Will: That was a huge breakthrough piece on fx(hash), I feel like. That was the first time you introduced the brushstroke, painterly feel, and it hit right at the right time too — that's around when other artists were starting to experiment with color blending and creating that more painterly look. Where'd that idea come from, and where'd the name come from?

Melissa Wiederrecht: I wasn't very intentional about it. I didn't even know other people were trying to do that. I was just playing around — I had my prompt with the diagonal line and the floral things. The diagonal line I thought was really easy. Then I was throwing texture on, the same texture I'd used on Sandalia, so I just copied it over. I was trying to make these drippy things and they looked horrible. Deleted those, and made these swirly things that started going out from the line, and I thought, "Oh, that's cool." Then I took the same blur I'd used on top of Centellia and stuck it on top of this project, just a little bit and in a few places, and it just looked really cool.

Sudfa — Melissa Wiederrecht

As for the name — gosh, names are the worst thing ever. I was sitting there thinking and thinking, and it just came to me: it looks a little bit like spaghetti. But "spaghetti" by itself is boring, so I thought of bad pronunciations.

Trinity: Spaghetti.

Melissa Wiederrecht: Spaghetti.

Trinity: There we go. I don't know if it's bad — it's fun.

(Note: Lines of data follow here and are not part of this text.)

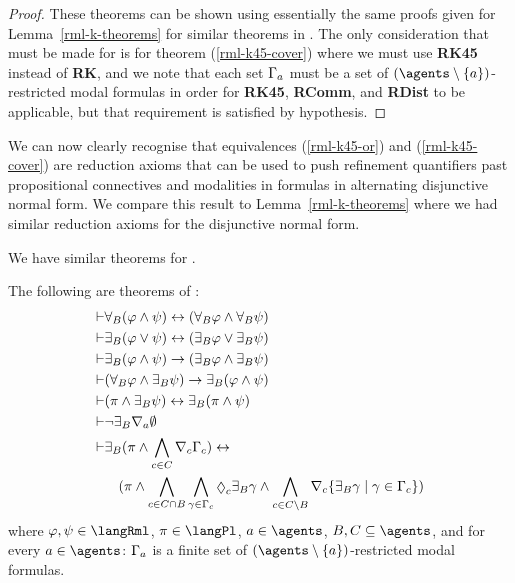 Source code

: \begin{proof}
These theorems can be shown using essentially the same proofs given for Lemma~\ref{rml-k-theorems} for similar theorems in \axiomRmlK{}.
The only consideration that must be made for \axiomRmlKFF{} is for theorem (\ref{rml-k45-cover}) where we must use {\bf RK45} instead of {\bf RK}, and we note that each set $\Gamma_a$ must be a set of $(\agents \setminus \{\agentA\})$-restricted modal formulas in order for {\bf RK45}, {\bf RComm}, and {\bf RDist} to be applicable, but that requirement is satisfied by hypothesis.
\end{proof}

We can now clearly recognise that equivalences (\ref{rml-k45-or}) and (\ref{rml-k45-cover}) are reduction axioms that can be used to push refinement quantifiers past propositional connectives and modalities in formulas in alternating disjunctive normal form.
We compare this result to Lemma~\ref{rml-k-theorems} where we had similar reduction axioms for the disjunctive normal form.

We have similar theorems for \axiomRmlKD{}.

\begin{lemma}\label{rml-kd45-theorems}
The following are theorems of \axiomRmlKD{}:
\begin{align}
    \proves & \allrefsBs (\phi \land \psi) \iff (\allrefsBs \phi \land \allrefsBs \psi) \label{rml-kd45-and}\\
    \proves & \somerefsBs (\phi \lor \psi) \iff (\somerefsBs \phi \lor \somerefsBs \psi) \label{rml-kd45-or}\\
    \proves & \somerefsBs (\phi \land \psi) \implies (\somerefsBs \phi \land \somerefsBs \psi) \label{rml-kd45-d-and}\\
    \proves & (\allrefsBs \phi \land \somerefsBs \psi) \implies \somerefsBs (\phi \land \psi) \label{rml-kd45-db-and}\\
    \proves & (\pi \land \somerefsBs \psi) \iff \somerefsBs (\pi \land \psi) \label{rml-kd45-pd-and}\\
    \proves & \lnot \somerefsBs \coversA \emptyset \label{rml-kd45-cover-empty}\\
    \proves & \displaystyle \somerefsBs (\pi \land \bigwedge_{\agentC \in \agentsC} \coverC \Gamma_\agentC) \iff \nonumber\\
            & \displaystyle \quad
            (
            \pi \land
            \bigwedge_{\agentC \in \agentsC \cap \agentsB} \bigwedge_{\gamma \in \Gamma_\agentC} \possibleC \somerefsBs \gamma \land
            \bigwedge_{\agentC \in \agentsC \setminus \agentsB} \coversC \{\somerefsBs \gamma \mid \gamma \in \Gamma_\agentC\} 
            ) \label{rml-kd45-cover}
\end{align}
where $\phi, \psi \in \langRml$, $\pi \in \langPl$, $\agentA \in \agents$, $\agentsB, \agentsC \subseteq \agents$, and for every $\agentA \in \agents$: $\Gamma_a$ is a finite set of $(\agents \setminus \{\agentA\})$-restricted modal formulas.
\end{lemma}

Melissa Wiederrecht: Cute.

Trinity: And I'd say it's an improvement — not that there's anything wrong with a project being called Untitled or Orbs, but this hits a little differently. So what we're hearing is you should go to Sudan more often.

Untitled — Melissa Wiederrecht

Melissa Wiederrecht: Get really bored more often? Probably, yeah.

Trinity: How was it releasing on fx(hash) after your Art Blocks piece? Beforehand there's the catharsis of releasing something, but Art Blocks Curated is the biggest deal of the biggest deals, at least in the generative art world. What was it like releasing on fx(hash) after that?

Melissa Wiederrecht: It didn't feel really different. I just wasn't sure how it was going to go over.

Will: As long as you're still enjoying it, we're happy for you to keep dropping work here.

Trinity: We're much cooler.

Melissa Wiederrecht: Something fx(hash) has that Art Blocks will never have, as far as I know, is the ability to just release stuff. That's important.

Untitled — Melissa Wiederrecht

Will: Is that what happened with Take Wing? You developed this new look with Spaghetti and wanted to further develop it, but didn't want to take the multiple months to go through the Art Blocks process, so you just put it out on fx(hash) again?

Melissa Wiederrecht: No. What happened there is Vertical Crypto reached out to me to do an exhibition in Berlin. My mind is always working on some idea I want to make, and at that point I had the idea of going back and doing brushstrokes. I'd done brushstrokes before in surface pattern design — I have designs that are brushstrokes on a flow field, and some where I took photographs of flowers, threw them around, and used generative brushstrokes on them. So I already had that idea, wanting to play with brushstrokes again. When Vertical Crypto reached out, I just started playing with brushstrokes. I wasn't trying to build on Spaghetti. I feel like you guys think they're related — they're not really. They don't have hardly anything in common.

Will: I think we just assumed because the two projects were about six or seven weeks apart. From our perspective, not knowing everything going on in the background, we saw one piece doing more of a digital paint thing and then another similar one. So that was just an assumption.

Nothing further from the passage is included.